### Your objective
Nothing but the line with "- Cheats>Disasters>Missile Strike: Ctrl-Shift-M" and the lines after it should appear, each retyped exactly as in the listing.

### Data under study
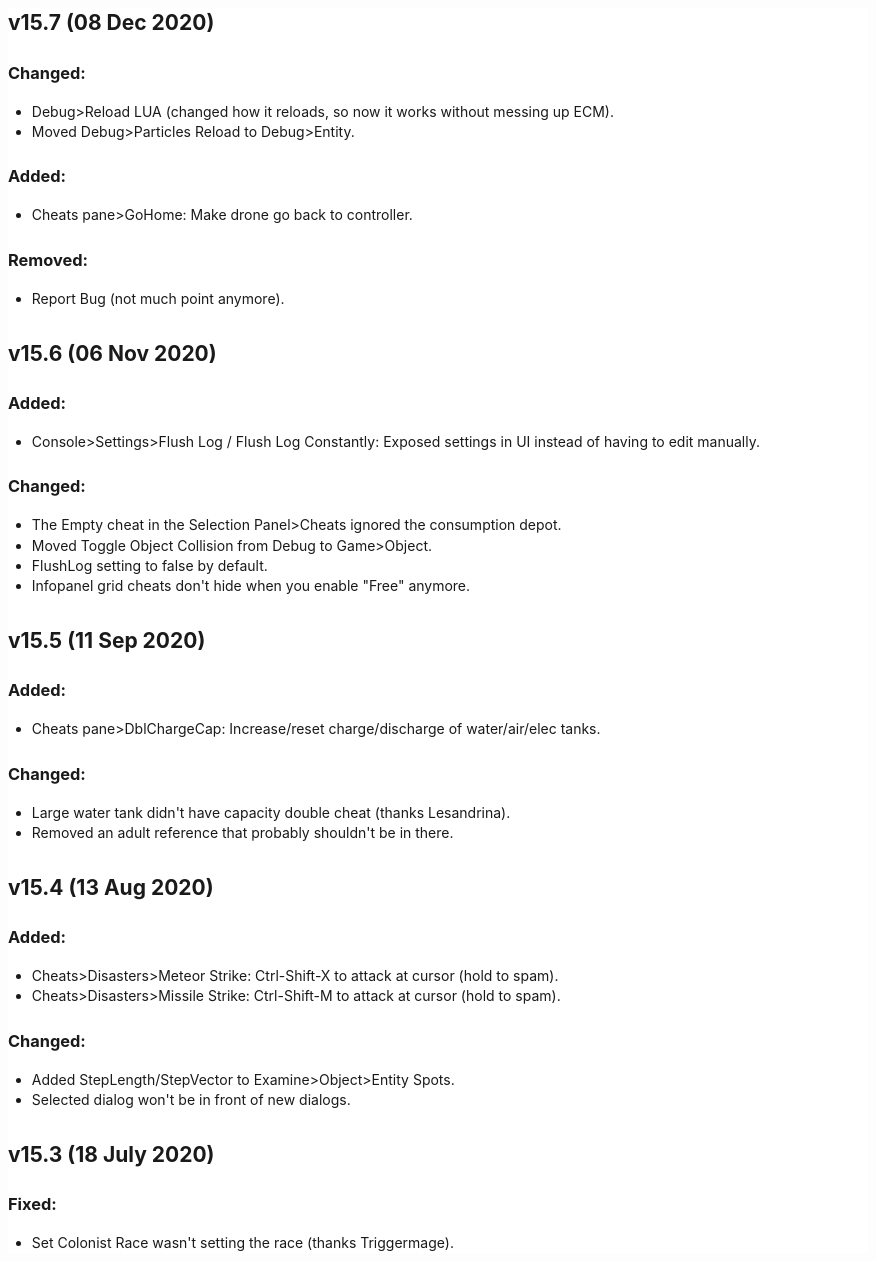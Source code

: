 ## v15.7 (08 Dec 2020)
### Changed:
- Debug>Reload LUA (changed how it reloads, so now it works without messing up ECM).
- Moved Debug>Particles Reload to Debug>Entity.

### Added:
- Cheats pane>GoHome: Make drone go back to controller.

### Removed:
- Report Bug (not much point anymore).

## v15.6 (06 Nov 2020)
### Added:
- Console>Settings>Flush Log / Flush Log Constantly: Exposed settings in UI instead of having to edit manually.

### Changed:
- The Empty cheat in the Selection Panel>Cheats ignored the consumption depot.
- Moved Toggle Object Collision from Debug to Game>Object.
- FlushLog setting to false by default.
- Infopanel grid cheats don't hide when you enable "Free" anymore.

## v15.5 (11 Sep 2020)
### Added:
- Cheats pane>DblChargeCap: Increase/reset charge/discharge of water/air/elec tanks.

### Changed:
- Large water tank didn't have capacity double cheat (thanks Lesandrina).
- Removed an adult reference that probably shouldn't be in there.

## v15.4 (13 Aug 2020)
### Added:
- Cheats>Disasters>Meteor Strike: Ctrl-Shift-X to attack at cursor (hold to spam).
- Cheats>Disasters>Missile Strike: Ctrl-Shift-M to attack at cursor (hold to spam).

### Changed:
- Added StepLength/StepVector to Examine>Object>Entity Spots.
- Selected dialog won't be in front of new dialogs.

## v15.3 (18 July 2020)
### Fixed:
- Set Colonist Race wasn't setting the race (thanks Triggermage).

### Response to the exercise
- Cheats>Disasters>Missile Strike: Ctrl-Shift-M to attack at cursor (hold to spam).

### Changed:
- Added StepLength/StepVector to Examine>Object>Entity Spots.
- Selected dialog won't be in front of new dialogs.

## v15.3 (18 July 2020)
### Fixed:
- Set Colonist Race wasn't setting the race (thanks Triggermage).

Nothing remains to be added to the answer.